**THIS RESTAURANT HAS CLOSED DOWN**
From Gate to Plate – A New Dining Concept at Platform
Restaurateur Tony McKinlay and farmer friend Barnaby Butterfield have joined forces to create Platform, a newly opened restaurant in London Bridge that promises to bring us the concept of “gate to plate” dining.
This partnership between farmer and restaurateur is novel and has potential benefits. In addition to cutting out wholesalers and hopefully passing on these savings to diners, it also guarantees that the consistent quality of their meat is maintained. Barnaby’s animals are free-range reared, butchered in-house and supplied exclusively to Platform.
The concept also minimizes waste as whole carcasses are made available to the head chef, Jake Tutill, giving him a greater choice over the cuts he can use and helping him to create a more varied and unusual menu.
The restaurant is located beneath an old railway arch on Tooley Street, below platform number one of London Bridge Station. Once a lap dancing club, it occupies two floors with the bar taking over the entire ground floor while the upper floor houses the dining area.
The restaurant is spacious and light with large glass windows, exposed brick walls, and an oversized mirror ball hanging from the arch above. It has a casual and non-fussy feel about it which I found reassuring.
Accompanying me on the evening was Denise, The Wine Sleuth who partnered the wines with the dishes we tried.
We started with “Potted shrimps, with lemon and toast” @ £6.50. The potted shrimps were deliciously buttery with intense flavours of mace and nutmeg, and a dash of heat from the paprika. I thoroughly enjoyed this dish and felt that at @ £6.50 it was very good value.
The “Asparagus and hollandaise sauce” @ £8 was the better of the two starters. The asparagus tasted fresh and was perfectly cooked.
The hollandaise sauce had been freshly made, and was rich but well balanced with tartness from the lemon juice. I rarely get excited about asparagus but this seasonal, English crop was sensational.
For main course, I had “Goose skirt steak, mushroom, tomato and bearnaise sauce” @ £14. I am a big fan of skirt or onglet beef steak, but had never tried it from goose. Skirt is the animal’s diaphragm, a working muscle and therefore with a tendency for toughness if not properly cooked.
The meat had been quickly seared and served rare; it had a dense and rich flavour which was well balanced by the slight sweetness and aniseed flavours of the tarragon in the bearnaise sauce. To accompany the steak I also ordered a portion of hand cut chips @ £3.50 which were delicious, crisp on the outside while fluffy inside.
The star of the evening was, undoubtedly, the “Devonshire Ruby Red Jacobs Ladder beef” @ £15. An old fashioned cut that is hard to come by (there are only two in the whole animal), it is a row of five or six ribs cut off the top to the fore ribs.
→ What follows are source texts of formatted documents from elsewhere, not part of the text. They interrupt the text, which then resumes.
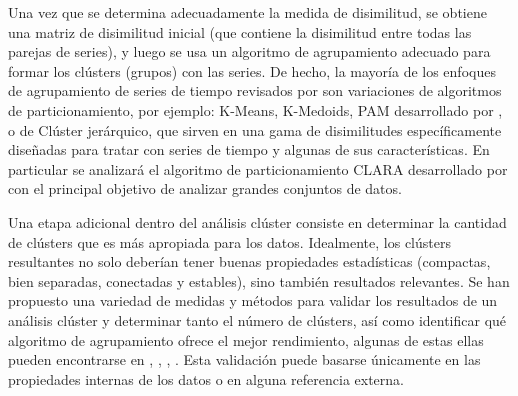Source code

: \documentclass[12pt,oneside]{book}\usepackage[]{graphicx}\usepackage[]{color}
\theoremstyle{definition} %
\begin{document}
Una vez que se determina adecuadamente la medida de disimilitud, se obtiene una matriz de disimilitud inicial (que contiene la disimilitud entre todas las parejas de series), y luego se usa un algoritmo de agrupamiento adecuado para formar los clústers (grupos) con las series. De hecho, la mayoría de los enfoques de agrupamiento de series de tiempo revisados por  \citeauthor{liao2005clustering}  \citeyear{liao2005clustering} son variaciones de algoritmos de particionamiento, por ejemplo: K-Means, K-Medoids, PAM desarrollado por \citeauthor{kaufman1986clustering} \citeyear{kaufman1986clustering}, o de Clúster jerárquico, que sirven en una gama de disimilitudes específicamente diseñadas para tratar con series de tiempo y algunas de sus características. 
En particular se analizará el algoritmo de particionamiento CLARA desarrollado por  \citeauthor{kaufman1990finding} \citeyear{kaufman1990finding} con el principal objetivo de analizar grandes conjuntos de datos.


Una etapa adicional dentro del análisis clúster consiste en determinar la cantidad de clústers que es más apropiada para los datos. Idealmente, los clústers resultantes no solo deberían tener buenas propiedades estadísticas (compactas, bien separadas, conectadas y estables), sino también resultados relevantes. Se han propuesto una variedad de medidas y métodos para validar los resultados de un análisis clúster y determinar tanto el número de clústers, así como identificar qué algoritmo de agrupamiento ofrece el mejor rendimiento, algunas de estas ellas pueden encontrarse en \citeauthor{fraley1998many} \citeyear{fraley1998many}, \citeauthor{duda2001pattern} \citeyear{duda2001pattern}, \citeauthor{kerr2001bootstrapping} \citeyear{kerr2001bootstrapping}, \citeauthor{salvador2004determining} \citeyear{salvador2004determining}. Esta validación puede basarse únicamente en las propiedades internas de los datos o en alguna referencia externa.
\end{document}
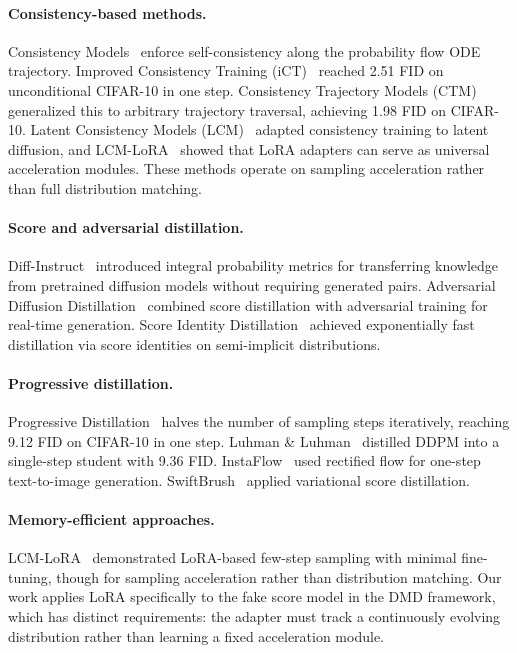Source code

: \documentclass{article}
\theoremstyle{plain}
\theoremstyle{remark}
\begin{document}
\paragraph{Consistency-based methods.}
Consistency Models~\citep{song2023consistency} enforce self-consistency along the probability flow ODE trajectory. Improved Consistency Training (iCT)~\citep{song2024improved} reached 2.51 FID on unconditional CIFAR-10 in one step. Consistency Trajectory Models (CTM)~\citep{kim2024consistency} generalized this to arbitrary trajectory traversal, achieving 1.98 FID on CIFAR-10. Latent Consistency Models (LCM)~\citep{luo2023latent} adapted consistency training to latent diffusion, and LCM-LoRA~\citep{luo2023lcmlora} showed that LoRA adapters can serve as universal acceleration modules. These methods operate on sampling acceleration rather than full distribution matching.

\paragraph{Score and adversarial distillation.}
Diff-Instruct~\citep{luo2024diffinstruct} introduced integral probability metrics for transferring knowledge from pretrained diffusion models without requiring generated pairs. Adversarial Diffusion Distillation~\citep{sauer2023adversarial} combined score distillation with adversarial training for real-time generation. Score Identity Distillation~\citep{zhou2024score} achieved exponentially fast distillation via score identities on semi-implicit distributions.

\paragraph{Progressive distillation.}
Progressive Distillation~\citep{salimans2022progressive} halves the number of sampling steps iteratively, reaching 9.12 FID on CIFAR-10 in one step. Luhman \& Luhman~\citep{luhman2021knowledge} distilled DDPM into a single-step student with 9.36 FID. InstaFlow~\citep{liu2024instaflow} used rectified flow for one-step text-to-image generation. SwiftBrush~\citep{nguyen2024swiftbrush} applied variational score distillation.

\paragraph{Memory-efficient approaches.}
LCM-LoRA~\citep{luo2023lcmlora} demonstrated LoRA-based few-step sampling with minimal fine-tuning, though for sampling acceleration rather than distribution matching. Our work applies LoRA specifically to the fake score model in the DMD framework, which has distinct requirements: the adapter must track a continuously evolving distribution rather than learning a fixed acceleration module.
\end{document}
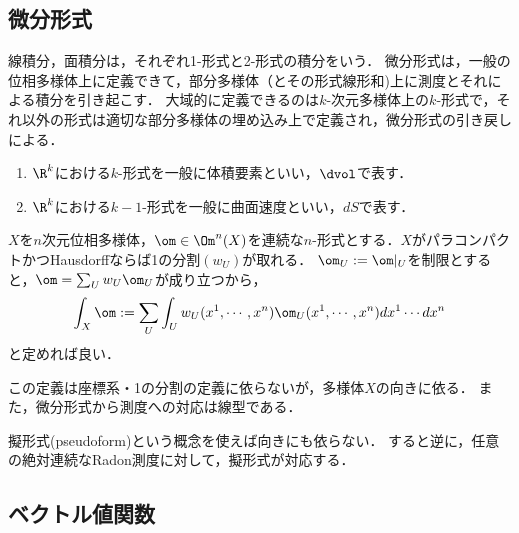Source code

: \documentclass[uplatex,dvipdfmx]{jsreport}
\begin{document}
\subsection{微分形式}

\begin{tcolorbox}[colframe=ForestGreen, colback=ForestGreen!10!white,breakable,colbacktitle=ForestGreen!40!white,coltitle=black,fonttitle=\bfseries\sffamily,
title=]
    線積分，面積分は，それぞれ1-形式と2-形式の積分をいう．
    微分形式は，一般の位相多様体上に定義できて，部分多様体（とその形式線形和)上に測度とそれによる積分を引き起こす．
    大域的に定義できるのは$k$-次元多様体上の$k$-形式で，それ以外の形式は適切な部分多様体の埋め込み上で定義され，微分形式の引き戻しによる．
\end{tcolorbox}

\begin{definition}\mbox{}
    \begin{enumerate}
        \item $\R^k$における$k$-形式を一般に体積要素といい，$\dvol$で表す．
        \item $\R^k$における$k-1$-形式を一般に曲面速度といい，$dS$で表す．
    \end{enumerate}
\end{definition}

\begin{definition}[微分形式の積分]
    $X$を$n$次元位相多様体，$\om\in\Om^n(X)$を連続な$n$-形式とする．$X$がパラコンパクトかつHausdorffならば1の分割$(w_U)$が取れる．
    $\om_U:=\om|_{U}$を制限とすると，$\om=\sum_Uw_U\om_U$が成り立つから，
    \[\int_X\om:=\sum_U\int_Uw_U(x^1,\cdots,x^n)\om_U(x^1,\cdots,x^n)dx^1\cdots dx^n\]
    と定めれば良い．
\end{definition}

\begin{theorem}
    この定義は座標系・1の分割の定義に依らないが，多様体$X$の向きに依る．
    また，微分形式から測度への対応は線型である．
\end{theorem}
\begin{remark}
    擬形式(pseudoform)という概念を使えば向きにも依らない．
    すると逆に，任意の絶対連続なRadon測度に対して，擬形式が対応する．
\end{remark}

\subsection{ベクトル値関数}
\end{document}
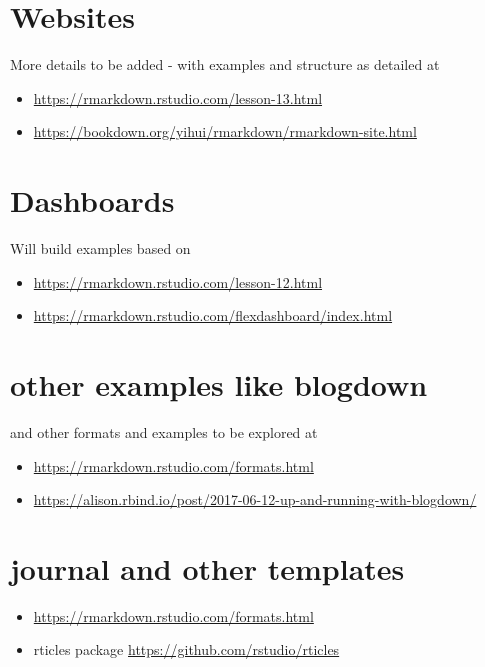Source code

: \documentclass[
]{book}
\providecommand{\tightlist}{%
  \setlength{\itemsep}{0pt}\setlength{\parskip}{0pt}}
\begin{document}
\hypertarget{websites}{%
\section{Websites}\label{websites}}

More details to be added - with examples and structure as detailed at

\begin{itemize}
\tightlist
\item
  \url{https://rmarkdown.rstudio.com/lesson-13.html}
\item
  \url{https://bookdown.org/yihui/rmarkdown/rmarkdown-site.html}
\end{itemize}

\hypertarget{dashboards}{%
\section{Dashboards}\label{dashboards}}

Will build examples based on

\begin{itemize}
\tightlist
\item
  \url{https://rmarkdown.rstudio.com/lesson-12.html}
\item
  \url{https://rmarkdown.rstudio.com/flexdashboard/index.html}
\end{itemize}

\hypertarget{other-examples-like-blogdown}{%
\section{other examples like blogdown}\label{other-examples-like-blogdown}}

and other formats and examples to be explored at

\begin{itemize}
\tightlist
\item
  \url{https://rmarkdown.rstudio.com/formats.html}
\item
  \url{https://alison.rbind.io/post/2017-06-12-up-and-running-with-blogdown/}
\end{itemize}

\hypertarget{journal-and-other-templates}{%
\section{journal and other templates}\label{journal-and-other-templates}}

\begin{itemize}
\tightlist
\item
  \url{https://rmarkdown.rstudio.com/formats.html}
\item
  rticles package \url{https://github.com/rstudio/rticles}
\end{itemize}
\end{document}
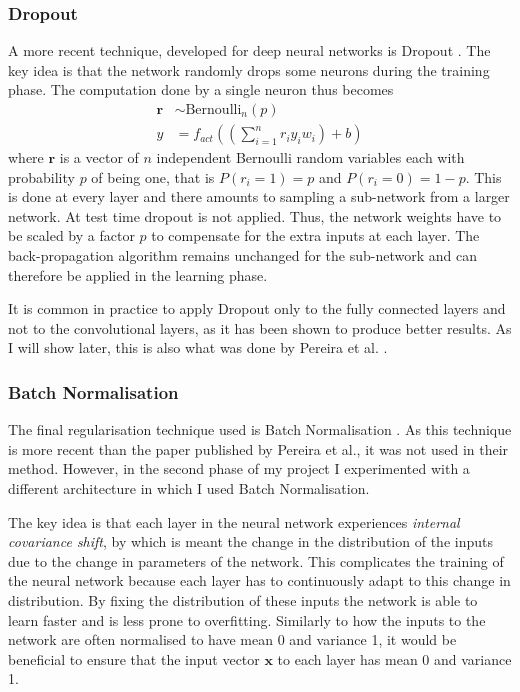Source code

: \documentclass[12pt,a4paper,twoside,openright]{report}
\begin{document}
\subsubsection{Dropout}
A more recent technique, developed for deep neural networks is Dropout \cite{dropout}. The key idea is that the network randomly drops some neurons during the training phase. The computation done by a single neuron thus becomes
\begin{equation}
\begin{split}
	\textbf{r} & \sim \text{Bernoulli}_n(p) \\
	y & = f_{act}((\sum_{i=1}^{n} r_i y_i w_i) + b)
\end{split}
\end{equation}
where $\textbf{r}$ is a vector of $n$ independent Bernoulli random variables each with probability $p$ of being one, that is $P(r_i = 1) = p$ and $P(r_i = 0) = 1 - p$. This is done at every layer and there amounts to sampling a sub-network from a larger network. At test time dropout is not applied. Thus, the network weights have to be scaled by a factor $p$ to compensate for the extra inputs at each layer. The back-propagation algorithm remains unchanged for the sub-network and can therefore be applied in the learning phase.

It is common in practice to apply Dropout only to the fully connected layers and not to the convolutional layers, as it has been shown to produce better results. As I will show later, this is also what was done by Pereira et al. \cite{pereira}.

\subsubsection{Batch Normalisation}
The final regularisation technique used is Batch Normalisation \cite{batch_normalization}. As this technique is more recent than the paper published by Pereira et al., it was not used in their method. However, in the second phase of my project I experimented with a different architecture in which I used Batch Normalisation.

The key idea is that each layer in the neural network experiences \textit{internal covariance shift}, by which is meant the change in the distribution of the inputs due to the change in parameters of the network. This complicates the training of the neural network because each layer has to continuously adapt to this change in distribution. By fixing the distribution of these inputs the network is able to learn faster and is less prone to overfitting. Similarly to how the inputs to the network are often normalised to have mean 0 and variance 1, it would be beneficial to ensure that the input vector $\textbf{x}$ to each layer has mean 0 and variance 1. 
\end{document}
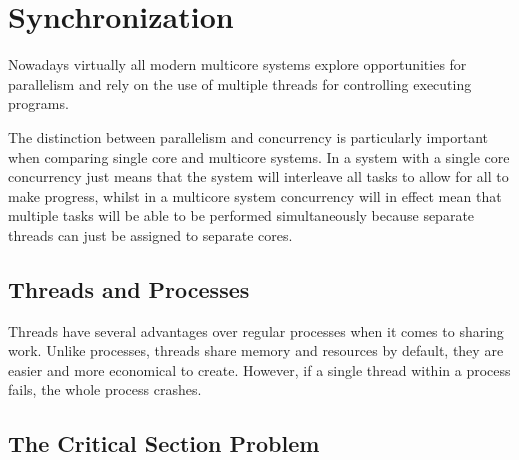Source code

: \section{Synchronization}

\par{Nowadays virtually all modern multicore systems explore opportunities for parallelism and rely on the use of multiple threads for controlling executing programs.}



\par{The distinction between parallelism and concurrency is particularly important when comparing single core and multicore systems. In a system with a single core concurrency just means that the system will interleave all tasks to allow for all to make progress, whilst in a multicore system concurrency will in effect mean that multiple tasks will be able to be performed simultaneously because separate threads can just be assigned to separate cores.}

\subsection{Threads and Processes}


	\par{Threads have several advantages over regular processes when it comes to sharing work. Unlike processes, threads share memory and resources by default, they are easier and more economical to create. However, if a single thread within a process fails, the whole process crashes.}



\subsection{The Critical Section Problem}

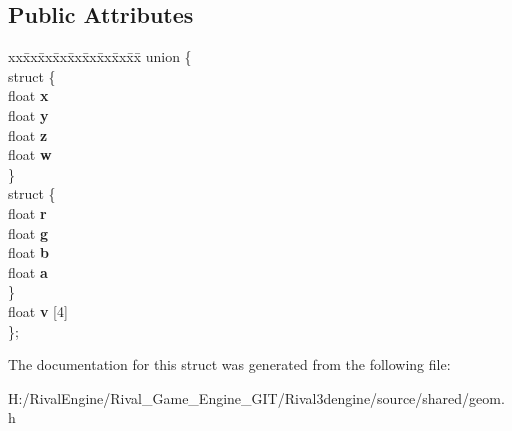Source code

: \subsection*{Public Attributes}
\begin{DoxyCompactItemize}
\item 
\mbox{\label{structvec4_a6aee3d06557b39590b75e50f0942c258}} 
\begin{tabbing}
xx\=xx\=xx\=xx\=xx\=xx\=xx\=xx\=xx\=\kill
union \{\\
\mbox{\label{unionvec4_1_1_0D179_a703380485e71406948fc07fa0ede4ef0}} 
\>struct \{\\
\>\>float {\bfseries x}\\
\>\>float {\bfseries y}\\
\>\>float {\bfseries z}\\
\>\>float {\bfseries w}\\
\>\} \\
\mbox{\label{unionvec4_1_1_0D179_ac8e03aebc732d1f95a25d6b153c52fb1}} 
\>struct \{\\
\>\>float {\bfseries r}\\
\>\>float {\bfseries g}\\
\>\>float {\bfseries b}\\
\>\>float {\bfseries a}\\
\>\} \\
\>float {\bfseries v} \mbox{[}4\mbox{]}\\
\}; \\

\end{tabbing}\end{DoxyCompactItemize}


The documentation for this struct was generated from the following file\+:\begin{DoxyCompactItemize}
\item 
H\+:/\+Rival\+Engine/\+Rival\+\_\+\+Game\+\_\+\+Engine\+\_\+\+G\+I\+T/\+Rival3dengine/source/shared/geom.\+h\end{DoxyCompactItemize}
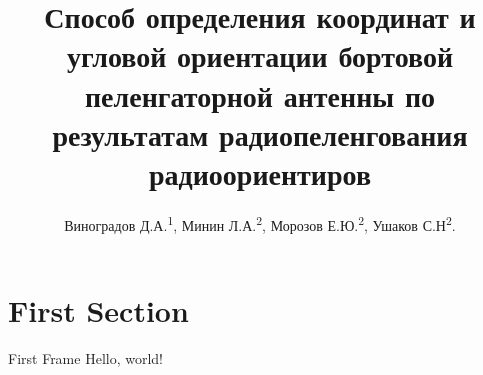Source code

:\documentclass[russian,hyperref={unicode}]{beamer}
\title{Способ определения координат и угловой ориентации бортовой пеленгаторной антенны по результатам радиопеленгования радиоориентиров}
\institute
{
  \textsuperscript{1}Военно-воздушная академия им. проф. Н.Е.Жуковского и Ю.А.Гагарина\\
	\textsuperscript{2}Воронежский Государственный Университет
}
\author
{
  Виноградов Д.А.\textsuperscript{1}, Минин Л.А.\textsuperscript{2}, Морозов Е.Ю.\textsuperscript{2}, Ушаков С.Н\textsuperscript{2}.
}
\begin{document}
  \maketitle
  \section{First Section}
  \begin{frame}{First Frame}
    Hello, world!
  \end{frame}
\end{document}
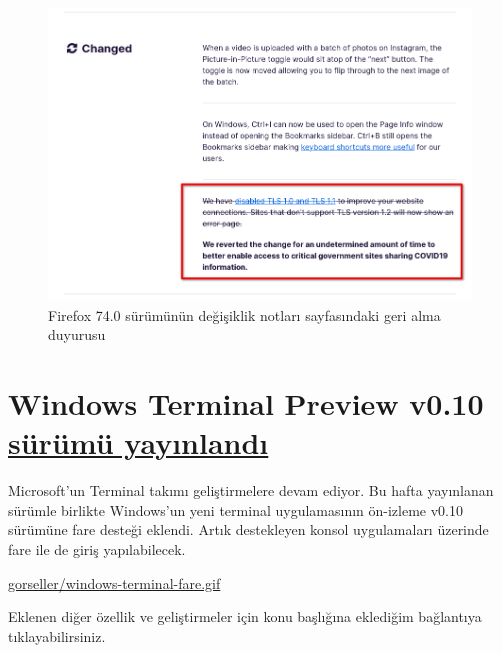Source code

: \documentclass[11pt]{article}
\begin{document}
\begin{figure}[htbp]
\centering
\includegraphics[width=.9\linewidth]{gorseller/firefox-chrome-tls10-11.png}
\caption{Firefox 74.0 sürümünün değişiklik notları sayfasındaki geri alma duyurusu}
\end{figure}
\newpage
\section{Windows Terminal Preview v0.10 \href{https://devblogs.microsoft.com/commandline/windows-terminal-preview-v0-10-release/}{sürümü yayınlandı}}
\label{sec:org5c87889}
Microsoft'un Terminal takımı geliştirmelere devam ediyor. Bu hafta yayınlanan
sürümle birlikte Windows'un yeni terminal uygulamasının ön-izleme v0.10
sürümüne fare desteği eklendi. Artık destekleyen konsol uygulamaları üzerinde
fare ile de giriş yapılabilecek.

\url{gorseller/windows-terminal-fare.gif}

Eklenen diğer özellik ve geliştirmeler için konu başlığına eklediğim
bağlantıya tıklayabilirsiniz.
\end{document}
As with most meats cooked on the bone, the Jacob’s Ladder was utterly delicious – the meat was sweet, falling off the bone and the portion was enough to feed 3-4 people. I came to Denise’s rescue but we both struggled to get through the whole piece. I now understand why this cut is sometimes called the “oven buster” as it apparently swells as it cooks.
To finish off, we shared a couple of desserts “Bakewell tart with clotted cream” @ £5.50 and “Chocolate fondant, pistachio ice cream” @ £5.50. These were equally delicious, although after the Jacob’s ladder, I was starting to throw the towel in.
Our waitress Carolyn, whom we had met on Platform’s opening night, was a delightful hostess. She remembered us from the hundreds of people that were there on that busy launch; she was very friendly and knowledgeable about the menu and made our experience at Platform very pleasant.
I felt the wine list was well thought out, showcasing a range of different grapes from both new and old worlds starting from £17.75. For a full description of the wines tasted on the evening, check The Wine Sleuth site.
The food menu changes daily depending on available produce and has about six options each of starters, mains and pudding. Two-course and three-course menus are available for £18 and £22 respectively which I believe to be excellent value.
Cost: this was a complimentary meal but I have quoted prices of all dishes we tried. I estimate that a 3-course meal will cost in the region of £25 (excluding drinks).
Likes: unusual and flavoursome cuts of meat, good value and well thought out menu, expert cooking, good location, and very charming service.
Dislikes: the entrance and ground floor areas give the impression of a crowded City boozer like hundreds of other nearby establishments.
Verdict: Non-fussy, good quality food, beautifully cooked and at very affordable prices in Central London. An ideal place for an unusual but delicious cut of meat, fresh and organic produce and very charming service. Highly recommended.